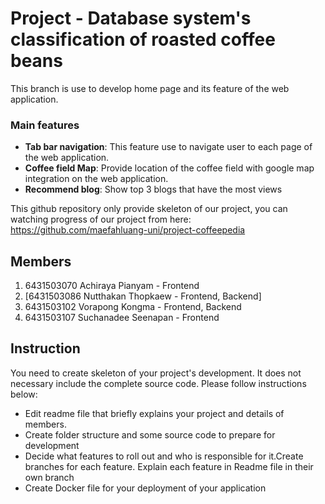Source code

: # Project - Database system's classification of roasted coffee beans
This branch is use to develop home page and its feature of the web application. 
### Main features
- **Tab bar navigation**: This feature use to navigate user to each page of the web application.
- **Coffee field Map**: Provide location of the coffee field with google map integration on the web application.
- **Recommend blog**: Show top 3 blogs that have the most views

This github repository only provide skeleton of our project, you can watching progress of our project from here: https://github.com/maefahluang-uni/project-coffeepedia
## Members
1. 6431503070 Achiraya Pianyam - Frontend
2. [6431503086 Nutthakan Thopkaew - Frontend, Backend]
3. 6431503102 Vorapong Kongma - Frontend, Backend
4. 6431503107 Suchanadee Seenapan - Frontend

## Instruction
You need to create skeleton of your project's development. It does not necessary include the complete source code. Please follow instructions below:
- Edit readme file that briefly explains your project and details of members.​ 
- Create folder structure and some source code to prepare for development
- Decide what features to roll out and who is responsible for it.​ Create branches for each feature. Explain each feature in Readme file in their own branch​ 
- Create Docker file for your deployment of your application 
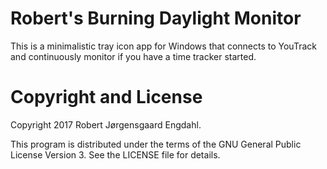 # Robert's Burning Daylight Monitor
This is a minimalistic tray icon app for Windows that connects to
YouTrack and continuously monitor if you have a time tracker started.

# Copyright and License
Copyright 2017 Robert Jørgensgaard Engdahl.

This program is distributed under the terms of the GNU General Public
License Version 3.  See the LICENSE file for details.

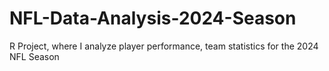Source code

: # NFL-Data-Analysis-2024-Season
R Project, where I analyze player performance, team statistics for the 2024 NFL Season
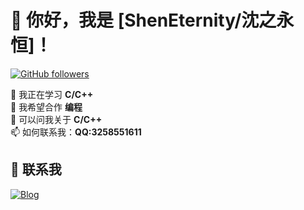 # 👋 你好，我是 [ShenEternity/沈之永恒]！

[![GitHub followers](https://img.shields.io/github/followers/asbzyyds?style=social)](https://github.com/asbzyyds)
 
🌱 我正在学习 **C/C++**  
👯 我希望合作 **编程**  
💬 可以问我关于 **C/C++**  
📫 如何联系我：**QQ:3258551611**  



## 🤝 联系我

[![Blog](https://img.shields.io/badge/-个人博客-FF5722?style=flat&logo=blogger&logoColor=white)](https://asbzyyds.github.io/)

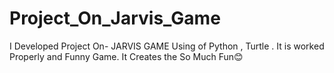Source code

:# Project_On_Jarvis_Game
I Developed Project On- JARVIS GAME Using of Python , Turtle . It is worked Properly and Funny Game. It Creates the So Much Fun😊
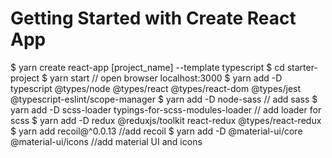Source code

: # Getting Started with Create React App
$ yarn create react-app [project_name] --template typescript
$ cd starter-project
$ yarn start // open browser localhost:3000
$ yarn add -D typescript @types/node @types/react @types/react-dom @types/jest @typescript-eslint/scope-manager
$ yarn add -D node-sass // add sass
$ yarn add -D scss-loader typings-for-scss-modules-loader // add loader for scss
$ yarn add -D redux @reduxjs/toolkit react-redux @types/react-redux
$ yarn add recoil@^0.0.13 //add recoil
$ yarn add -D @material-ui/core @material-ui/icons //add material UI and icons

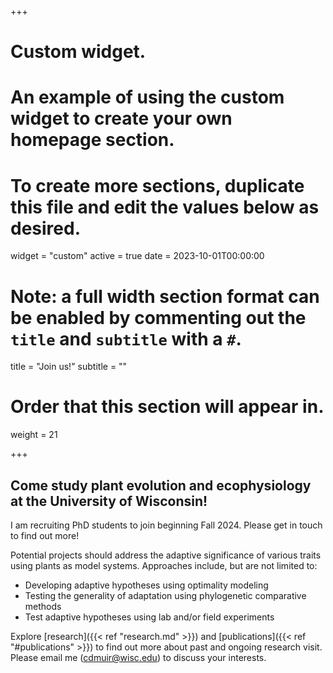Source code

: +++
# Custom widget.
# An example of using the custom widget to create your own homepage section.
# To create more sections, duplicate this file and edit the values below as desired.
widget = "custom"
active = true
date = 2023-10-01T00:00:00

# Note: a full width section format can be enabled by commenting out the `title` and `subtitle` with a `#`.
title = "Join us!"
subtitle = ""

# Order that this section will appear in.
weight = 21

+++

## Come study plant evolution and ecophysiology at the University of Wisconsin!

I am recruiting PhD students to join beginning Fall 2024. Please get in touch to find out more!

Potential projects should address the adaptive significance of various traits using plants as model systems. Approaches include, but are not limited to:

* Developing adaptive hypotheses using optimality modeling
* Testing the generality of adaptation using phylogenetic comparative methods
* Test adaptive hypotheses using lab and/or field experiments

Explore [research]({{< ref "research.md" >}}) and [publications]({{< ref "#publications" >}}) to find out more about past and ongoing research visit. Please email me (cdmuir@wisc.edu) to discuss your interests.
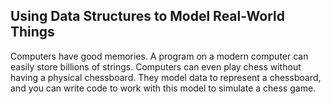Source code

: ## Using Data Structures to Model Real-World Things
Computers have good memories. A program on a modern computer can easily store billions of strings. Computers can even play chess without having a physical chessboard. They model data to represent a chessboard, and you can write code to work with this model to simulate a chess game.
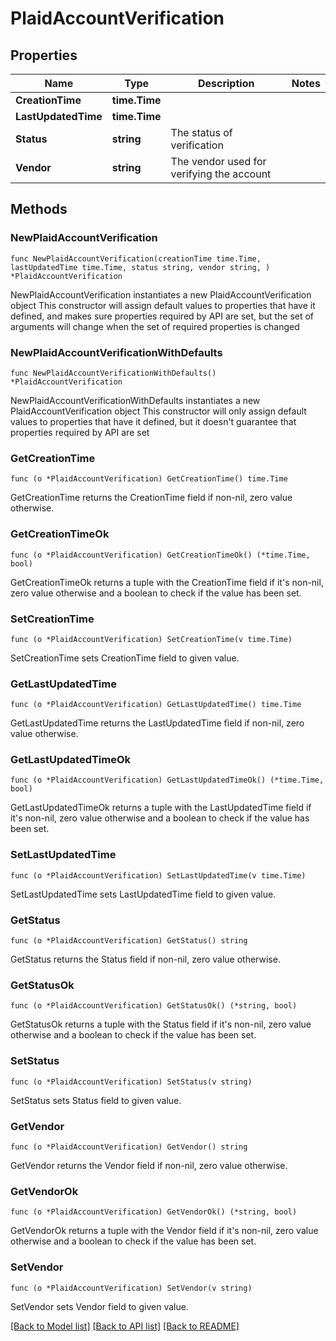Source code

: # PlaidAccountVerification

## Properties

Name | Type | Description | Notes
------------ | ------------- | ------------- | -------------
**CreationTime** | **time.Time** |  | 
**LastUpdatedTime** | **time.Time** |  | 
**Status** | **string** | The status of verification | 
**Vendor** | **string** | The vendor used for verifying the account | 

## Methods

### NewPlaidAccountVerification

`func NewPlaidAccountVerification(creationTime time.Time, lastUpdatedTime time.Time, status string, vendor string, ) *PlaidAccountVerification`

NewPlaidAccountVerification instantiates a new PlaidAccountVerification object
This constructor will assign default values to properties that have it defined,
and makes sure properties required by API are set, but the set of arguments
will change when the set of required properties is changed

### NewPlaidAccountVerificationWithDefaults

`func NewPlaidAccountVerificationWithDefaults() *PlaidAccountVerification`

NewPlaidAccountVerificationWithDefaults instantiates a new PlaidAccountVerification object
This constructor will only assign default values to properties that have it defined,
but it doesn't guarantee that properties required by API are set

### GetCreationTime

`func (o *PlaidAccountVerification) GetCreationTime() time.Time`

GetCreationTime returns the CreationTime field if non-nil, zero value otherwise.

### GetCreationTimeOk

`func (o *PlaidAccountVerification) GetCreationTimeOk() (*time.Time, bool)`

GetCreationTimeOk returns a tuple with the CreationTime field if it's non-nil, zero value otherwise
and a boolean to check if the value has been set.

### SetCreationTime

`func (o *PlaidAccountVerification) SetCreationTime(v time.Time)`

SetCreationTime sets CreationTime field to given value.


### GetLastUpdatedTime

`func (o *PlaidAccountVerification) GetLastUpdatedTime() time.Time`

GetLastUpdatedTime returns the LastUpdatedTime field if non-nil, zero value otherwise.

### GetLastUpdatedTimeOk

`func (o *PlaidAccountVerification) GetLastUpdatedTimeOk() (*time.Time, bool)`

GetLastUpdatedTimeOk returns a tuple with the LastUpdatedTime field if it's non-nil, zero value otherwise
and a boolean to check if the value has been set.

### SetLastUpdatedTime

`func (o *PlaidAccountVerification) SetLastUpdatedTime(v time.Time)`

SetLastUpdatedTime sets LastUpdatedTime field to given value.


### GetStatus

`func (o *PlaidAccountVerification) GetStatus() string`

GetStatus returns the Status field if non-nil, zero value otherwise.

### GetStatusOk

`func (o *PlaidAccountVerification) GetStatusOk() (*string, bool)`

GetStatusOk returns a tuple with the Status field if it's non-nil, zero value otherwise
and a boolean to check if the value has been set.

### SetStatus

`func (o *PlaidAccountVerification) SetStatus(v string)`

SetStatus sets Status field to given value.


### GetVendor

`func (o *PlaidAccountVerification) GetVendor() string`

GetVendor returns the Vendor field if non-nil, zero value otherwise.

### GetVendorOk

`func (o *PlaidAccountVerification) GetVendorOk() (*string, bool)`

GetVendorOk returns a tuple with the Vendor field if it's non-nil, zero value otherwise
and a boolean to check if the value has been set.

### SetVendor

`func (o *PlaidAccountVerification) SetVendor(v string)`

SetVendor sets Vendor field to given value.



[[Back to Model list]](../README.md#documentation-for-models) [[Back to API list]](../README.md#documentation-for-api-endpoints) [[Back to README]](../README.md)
= = = = = = =
Exercise details >> Exactly how many lines of the data above hold the word "instantiates"? The number is the whole answer.

Task solution >> 2